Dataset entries
++++++++++
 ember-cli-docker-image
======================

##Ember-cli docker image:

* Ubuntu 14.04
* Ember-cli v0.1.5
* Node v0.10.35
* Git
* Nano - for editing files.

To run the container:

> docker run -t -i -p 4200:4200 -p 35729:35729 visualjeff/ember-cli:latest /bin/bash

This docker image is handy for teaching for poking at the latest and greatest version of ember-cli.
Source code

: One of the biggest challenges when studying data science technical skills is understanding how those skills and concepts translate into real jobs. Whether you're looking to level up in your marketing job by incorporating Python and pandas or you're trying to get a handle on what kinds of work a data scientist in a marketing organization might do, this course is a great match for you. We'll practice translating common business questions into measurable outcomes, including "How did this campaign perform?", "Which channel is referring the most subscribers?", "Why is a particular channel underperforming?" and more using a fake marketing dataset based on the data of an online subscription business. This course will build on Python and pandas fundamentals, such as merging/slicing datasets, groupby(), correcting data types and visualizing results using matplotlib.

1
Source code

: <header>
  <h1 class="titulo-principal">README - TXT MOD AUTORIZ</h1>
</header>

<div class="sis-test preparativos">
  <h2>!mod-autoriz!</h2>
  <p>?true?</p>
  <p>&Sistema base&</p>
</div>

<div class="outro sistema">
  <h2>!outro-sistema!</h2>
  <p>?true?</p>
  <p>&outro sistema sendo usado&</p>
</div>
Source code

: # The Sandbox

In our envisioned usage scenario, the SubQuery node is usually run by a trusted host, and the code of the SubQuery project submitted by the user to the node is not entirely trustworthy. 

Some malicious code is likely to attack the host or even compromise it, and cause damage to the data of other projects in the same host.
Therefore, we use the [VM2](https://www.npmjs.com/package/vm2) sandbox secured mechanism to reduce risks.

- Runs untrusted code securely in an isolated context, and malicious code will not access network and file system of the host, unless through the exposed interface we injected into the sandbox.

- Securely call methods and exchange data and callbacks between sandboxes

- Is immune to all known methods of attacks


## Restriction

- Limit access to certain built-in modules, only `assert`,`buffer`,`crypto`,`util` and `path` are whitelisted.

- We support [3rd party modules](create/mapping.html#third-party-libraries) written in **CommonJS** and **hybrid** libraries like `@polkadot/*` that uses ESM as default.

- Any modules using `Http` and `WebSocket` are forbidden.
++++++++++
Copy every record above verbatim and in full.

 ember-cli-docker-image
======================

##Ember-cli docker image:

* Ubuntu 14.04
* Ember-cli v0.1.5
* Node v0.10.35
* Git
* Nano - for editing files.

To run the container:

> docker run -t -i -p 4200:4200 -p 35729:35729 visualjeff/ember-cli:latest /bin/bash

This docker image is handy for teaching for poking at the latest and greatest version of ember-cli.
Source code

: One of the biggest challenges when studying data science technical skills is understanding how those skills and concepts translate into real jobs. Whether you're looking to level up in your marketing job by incorporating Python and pandas or you're trying to get a handle on what kinds of work a data scientist in a marketing organization might do, this course is a great match for you. We'll practice translating common business questions into measurable outcomes, including "How did this campaign perform?", "Which channel is referring the most subscribers?", "Why is a particular channel underperforming?" and more using a fake marketing dataset based on the data of an online subscription business. This course will build on Python and pandas fundamentals, such as merging/slicing datasets, groupby(), correcting data types and visualizing results using matplotlib.

1
Source code

: <header>
  <h1 class="titulo-principal">README - TXT MOD AUTORIZ</h1>
</header>

<div class="sis-test preparativos">
  <h2>!mod-autoriz!</h2>
  <p>?true?</p>
  <p>&Sistema base&</p>
</div>

<div class="outro sistema">
  <h2>!outro-sistema!</h2>
  <p>?true?</p>
  <p>&outro sistema sendo usado&</p>
</div>
Source code

: # The Sandbox

In our envisioned usage scenario, the SubQuery node is usually run by a trusted host, and the code of the SubQuery project submitted by the user to the node is not entirely trustworthy. 

Some malicious code is likely to attack the host or even compromise it, and cause damage to the data of other projects in the same host.
Therefore, we use the [VM2](https://www.npmjs.com/package/vm2) sandbox secured mechanism to reduce risks.

- Runs untrusted code securely in an isolated context, and malicious code will not access network and file system of the host, unless through the exposed interface we injected into the sandbox.

- Securely call methods and exchange data and callbacks between sandboxes

- Is immune to all known methods of attacks


## Restriction

- Limit access to certain built-in modules, only `assert`,`buffer`,`crypto`,`util` and `path` are whitelisted.

- We support [3rd party modules](create/mapping.html#third-party-libraries) written in **CommonJS** and **hybrid** libraries like `@polkadot/*` that uses ESM as default.

- Any modules using `Http` and `WebSocket` are forbidden.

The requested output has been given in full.